▶ [ENTRIES PROVIDED]
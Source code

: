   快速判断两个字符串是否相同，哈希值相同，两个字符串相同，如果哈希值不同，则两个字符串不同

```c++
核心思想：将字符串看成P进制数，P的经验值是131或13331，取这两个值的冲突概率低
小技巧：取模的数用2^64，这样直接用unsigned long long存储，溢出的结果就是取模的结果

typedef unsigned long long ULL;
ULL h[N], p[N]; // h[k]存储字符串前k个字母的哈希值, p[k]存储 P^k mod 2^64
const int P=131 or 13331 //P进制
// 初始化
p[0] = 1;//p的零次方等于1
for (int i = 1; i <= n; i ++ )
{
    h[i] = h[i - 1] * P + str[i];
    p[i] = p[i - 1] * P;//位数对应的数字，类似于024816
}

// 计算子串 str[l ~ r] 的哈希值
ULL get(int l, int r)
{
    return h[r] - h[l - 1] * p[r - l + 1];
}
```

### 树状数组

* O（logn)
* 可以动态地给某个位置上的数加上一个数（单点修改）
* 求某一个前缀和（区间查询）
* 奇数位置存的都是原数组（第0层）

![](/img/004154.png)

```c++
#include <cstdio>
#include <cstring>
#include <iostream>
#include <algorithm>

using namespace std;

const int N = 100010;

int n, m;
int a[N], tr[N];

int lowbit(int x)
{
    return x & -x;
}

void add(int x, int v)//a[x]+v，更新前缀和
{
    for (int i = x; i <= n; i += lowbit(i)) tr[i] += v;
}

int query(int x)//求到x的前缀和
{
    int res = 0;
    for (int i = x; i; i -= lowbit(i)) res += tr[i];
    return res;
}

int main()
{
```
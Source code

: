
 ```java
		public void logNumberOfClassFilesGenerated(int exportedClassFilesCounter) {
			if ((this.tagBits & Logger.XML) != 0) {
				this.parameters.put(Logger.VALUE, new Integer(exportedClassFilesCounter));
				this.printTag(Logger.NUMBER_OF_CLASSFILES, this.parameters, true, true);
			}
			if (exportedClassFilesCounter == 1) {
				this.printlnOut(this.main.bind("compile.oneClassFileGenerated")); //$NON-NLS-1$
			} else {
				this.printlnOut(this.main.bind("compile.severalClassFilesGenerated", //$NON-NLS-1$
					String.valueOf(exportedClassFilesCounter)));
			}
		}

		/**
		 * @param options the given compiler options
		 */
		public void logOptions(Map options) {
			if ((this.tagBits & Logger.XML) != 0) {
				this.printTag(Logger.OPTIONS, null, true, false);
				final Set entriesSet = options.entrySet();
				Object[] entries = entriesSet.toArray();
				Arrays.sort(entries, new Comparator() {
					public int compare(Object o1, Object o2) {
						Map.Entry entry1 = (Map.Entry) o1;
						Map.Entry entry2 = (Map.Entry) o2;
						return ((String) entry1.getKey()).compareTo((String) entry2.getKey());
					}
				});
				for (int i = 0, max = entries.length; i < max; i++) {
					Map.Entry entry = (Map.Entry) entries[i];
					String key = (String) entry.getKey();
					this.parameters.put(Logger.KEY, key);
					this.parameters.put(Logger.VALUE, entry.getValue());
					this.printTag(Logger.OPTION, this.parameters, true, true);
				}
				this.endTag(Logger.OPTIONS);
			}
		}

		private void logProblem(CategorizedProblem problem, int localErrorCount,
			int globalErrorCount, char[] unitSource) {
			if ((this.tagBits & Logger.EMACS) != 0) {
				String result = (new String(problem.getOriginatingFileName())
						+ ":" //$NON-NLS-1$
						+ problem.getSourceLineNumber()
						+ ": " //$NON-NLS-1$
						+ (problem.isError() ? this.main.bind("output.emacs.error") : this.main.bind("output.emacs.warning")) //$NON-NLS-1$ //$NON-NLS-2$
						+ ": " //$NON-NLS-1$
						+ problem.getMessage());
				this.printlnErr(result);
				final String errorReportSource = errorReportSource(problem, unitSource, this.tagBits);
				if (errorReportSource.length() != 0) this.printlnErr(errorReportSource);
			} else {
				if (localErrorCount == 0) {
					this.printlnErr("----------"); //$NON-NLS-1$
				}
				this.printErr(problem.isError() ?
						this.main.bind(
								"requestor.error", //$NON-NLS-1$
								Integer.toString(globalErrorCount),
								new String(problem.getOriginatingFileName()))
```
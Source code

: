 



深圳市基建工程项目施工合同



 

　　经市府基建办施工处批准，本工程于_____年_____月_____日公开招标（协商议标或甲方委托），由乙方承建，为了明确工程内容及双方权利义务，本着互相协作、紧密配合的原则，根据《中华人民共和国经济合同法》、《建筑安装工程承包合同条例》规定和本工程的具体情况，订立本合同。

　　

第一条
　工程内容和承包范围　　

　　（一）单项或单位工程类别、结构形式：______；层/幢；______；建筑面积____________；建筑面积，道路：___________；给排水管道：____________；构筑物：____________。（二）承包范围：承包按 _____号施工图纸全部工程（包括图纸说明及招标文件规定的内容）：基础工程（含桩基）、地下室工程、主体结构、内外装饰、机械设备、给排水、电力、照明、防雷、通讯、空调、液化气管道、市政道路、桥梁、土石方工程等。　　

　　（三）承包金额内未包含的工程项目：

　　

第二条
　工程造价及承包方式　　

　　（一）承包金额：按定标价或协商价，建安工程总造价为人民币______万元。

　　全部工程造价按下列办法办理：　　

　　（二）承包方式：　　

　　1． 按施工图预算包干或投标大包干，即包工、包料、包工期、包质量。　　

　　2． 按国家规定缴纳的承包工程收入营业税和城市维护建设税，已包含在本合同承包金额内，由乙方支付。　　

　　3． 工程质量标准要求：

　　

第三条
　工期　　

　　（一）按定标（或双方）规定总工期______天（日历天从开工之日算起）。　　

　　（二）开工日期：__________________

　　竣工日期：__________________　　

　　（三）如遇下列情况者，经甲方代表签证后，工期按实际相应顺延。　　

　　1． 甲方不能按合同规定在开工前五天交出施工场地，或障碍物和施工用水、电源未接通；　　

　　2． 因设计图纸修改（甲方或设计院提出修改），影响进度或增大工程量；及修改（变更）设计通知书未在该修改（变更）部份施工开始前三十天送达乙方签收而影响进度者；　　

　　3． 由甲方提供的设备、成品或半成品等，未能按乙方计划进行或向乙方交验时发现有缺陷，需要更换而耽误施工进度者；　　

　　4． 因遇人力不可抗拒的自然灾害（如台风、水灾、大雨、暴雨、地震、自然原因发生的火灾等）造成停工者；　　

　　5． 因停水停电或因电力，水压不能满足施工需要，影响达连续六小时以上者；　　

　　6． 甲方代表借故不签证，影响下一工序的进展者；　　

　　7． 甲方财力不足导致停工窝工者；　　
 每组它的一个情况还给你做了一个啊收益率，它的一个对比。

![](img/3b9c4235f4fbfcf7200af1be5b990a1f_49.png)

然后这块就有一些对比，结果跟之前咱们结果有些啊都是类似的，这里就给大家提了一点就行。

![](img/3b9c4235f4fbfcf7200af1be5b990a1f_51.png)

▶ [WHAT YOU NEED TO DO] Reply with only the number of lines in the entries that contain the word "Integer".

▶ [RESULT FOR THIS EXERCISE] 2